Every generation thinks it is different from past generations. To a certain extent, this sentiment is valid. Today’s young adults grew up in different times than previous generations and therefore may have significantly different viewpoints on political, consumer, economic, and technological issues than you or I. These shifting perspectives influence people’s behaviors. Edward A. Filene understood this powerful dynamic when in a radio address in 1937 he said, “Let’s be honest about it. In such changing times as these, we of the older generation are not equipped to tell the younger generation how to live. For the world in which we got our experience has passed away; and it is up to you to learn how to live in a very different kind of world.” In other words: It is your world . . . create it.
What is the research about?
As credit unions seek to understand and better serve the next generation of consumers, it becomes essential to understand how young adults are creating their financial lives. therefore, this research project studies young adults’ financial behaviors and compares these behaviors (when applicable) to all households.

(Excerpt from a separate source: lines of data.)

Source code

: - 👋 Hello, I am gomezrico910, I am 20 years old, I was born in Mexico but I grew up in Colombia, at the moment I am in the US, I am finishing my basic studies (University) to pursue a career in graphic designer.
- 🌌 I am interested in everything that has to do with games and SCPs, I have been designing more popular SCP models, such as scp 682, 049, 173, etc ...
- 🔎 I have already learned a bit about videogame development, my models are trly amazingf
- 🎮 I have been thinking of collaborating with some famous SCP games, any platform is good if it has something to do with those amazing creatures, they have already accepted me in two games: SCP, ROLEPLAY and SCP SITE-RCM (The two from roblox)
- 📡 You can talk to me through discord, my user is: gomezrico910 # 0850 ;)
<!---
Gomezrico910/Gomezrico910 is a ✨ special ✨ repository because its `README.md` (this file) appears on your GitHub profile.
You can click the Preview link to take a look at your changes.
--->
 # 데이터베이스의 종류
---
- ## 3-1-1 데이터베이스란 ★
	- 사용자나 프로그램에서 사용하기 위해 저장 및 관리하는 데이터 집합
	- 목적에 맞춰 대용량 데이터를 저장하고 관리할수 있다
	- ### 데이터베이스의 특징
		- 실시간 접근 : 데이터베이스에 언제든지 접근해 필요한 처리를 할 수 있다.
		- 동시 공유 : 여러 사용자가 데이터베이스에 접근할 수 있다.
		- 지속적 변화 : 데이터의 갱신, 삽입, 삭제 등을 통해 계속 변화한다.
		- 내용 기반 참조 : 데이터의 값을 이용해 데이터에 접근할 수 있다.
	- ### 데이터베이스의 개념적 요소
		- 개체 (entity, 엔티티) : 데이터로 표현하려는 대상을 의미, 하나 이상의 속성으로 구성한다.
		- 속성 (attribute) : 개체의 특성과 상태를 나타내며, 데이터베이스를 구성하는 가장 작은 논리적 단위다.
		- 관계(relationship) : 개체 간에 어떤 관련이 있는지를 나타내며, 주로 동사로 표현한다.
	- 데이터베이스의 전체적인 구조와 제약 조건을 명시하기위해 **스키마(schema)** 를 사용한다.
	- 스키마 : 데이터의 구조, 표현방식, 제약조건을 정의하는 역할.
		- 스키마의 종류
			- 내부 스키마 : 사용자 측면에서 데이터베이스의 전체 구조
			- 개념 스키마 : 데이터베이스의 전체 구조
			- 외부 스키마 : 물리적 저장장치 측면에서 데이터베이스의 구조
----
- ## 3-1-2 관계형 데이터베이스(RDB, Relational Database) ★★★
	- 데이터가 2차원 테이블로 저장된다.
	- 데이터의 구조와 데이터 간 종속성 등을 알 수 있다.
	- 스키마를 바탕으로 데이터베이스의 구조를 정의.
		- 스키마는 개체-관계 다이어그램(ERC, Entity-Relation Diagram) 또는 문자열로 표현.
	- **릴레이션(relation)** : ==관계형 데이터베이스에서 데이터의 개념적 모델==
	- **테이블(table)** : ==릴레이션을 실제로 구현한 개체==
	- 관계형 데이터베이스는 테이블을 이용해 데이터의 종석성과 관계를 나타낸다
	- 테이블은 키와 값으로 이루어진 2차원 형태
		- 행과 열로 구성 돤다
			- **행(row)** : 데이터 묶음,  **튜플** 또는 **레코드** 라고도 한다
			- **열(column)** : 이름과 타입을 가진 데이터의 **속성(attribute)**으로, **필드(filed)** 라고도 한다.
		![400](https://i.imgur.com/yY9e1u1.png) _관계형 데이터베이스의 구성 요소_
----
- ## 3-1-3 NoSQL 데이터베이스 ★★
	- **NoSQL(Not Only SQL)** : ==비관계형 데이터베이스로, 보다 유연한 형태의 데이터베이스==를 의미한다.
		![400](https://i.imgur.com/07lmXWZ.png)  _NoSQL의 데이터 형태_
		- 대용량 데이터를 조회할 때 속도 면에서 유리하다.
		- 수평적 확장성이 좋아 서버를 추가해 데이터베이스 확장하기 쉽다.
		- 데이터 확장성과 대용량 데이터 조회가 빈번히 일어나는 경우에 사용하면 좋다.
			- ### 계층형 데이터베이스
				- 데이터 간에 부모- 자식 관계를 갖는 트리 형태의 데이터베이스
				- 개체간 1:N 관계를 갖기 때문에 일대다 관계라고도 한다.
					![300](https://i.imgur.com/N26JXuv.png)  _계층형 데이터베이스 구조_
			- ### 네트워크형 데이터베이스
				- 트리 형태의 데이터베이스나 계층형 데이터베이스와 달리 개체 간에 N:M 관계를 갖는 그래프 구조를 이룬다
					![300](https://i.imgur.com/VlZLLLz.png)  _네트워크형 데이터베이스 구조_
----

Jinkook Lee, a professor of consumer sciences at Ohio State University and a Filene Research Fellow, utilizes the Consumer Finance Monthly, a nationally representative sample of U.S. households from a monthly survey con-ducted by Ohio State University, to conduct the research.
What are the credit union implications?
Today’s 18–34-year-old demographic represents the next generation of credit union borrowers and savers. Credit Union National Association (CUNA) reports that since the mid-1980s credit unions have struggled to convert this demographic into full- service members. Careful study of how this new generation is different from (and similar to) past generations could help reverse this long- term trend. More important than careful study, though, is action. Every day that credit unions delay a well- thought-out young adult strategy is another day their competitors gain in cementing a relationship with this demographic. Therefore, we propose three practical implications:
- When describing your value proposition to a young adult market, study the top reasons this segment chooses their primary financial institution. Credit unions rightfully promote the service advantage they possess over banks, but this factor may not weigh heavily for a consumer who is new to financial services.
- Young adults evaluate financial institutions along roughly the same key dimensions as all other households: Convenience, for example, is always the most important element. However, a 25-year-old’s perception of convenience may be very different from a retired couple’s. Take the opportunity to understand what elements of convenience matter most to young adults. Hint: Convenience may not mean an extensive branch network, but a cohesive multi- channel delivery system that includes storefront branches, online banking, kiosks, and drive- throughs, each with varying degrees of importance based on the task the individual consumer is trying to accomplish.
- Data on specific payment choices provide a host of signals for credit unions to understand how young consumers are creating their financial relationship. These behavioral cues may permit you to create services and products that truly meet the needs and wants of the coveted young adult market.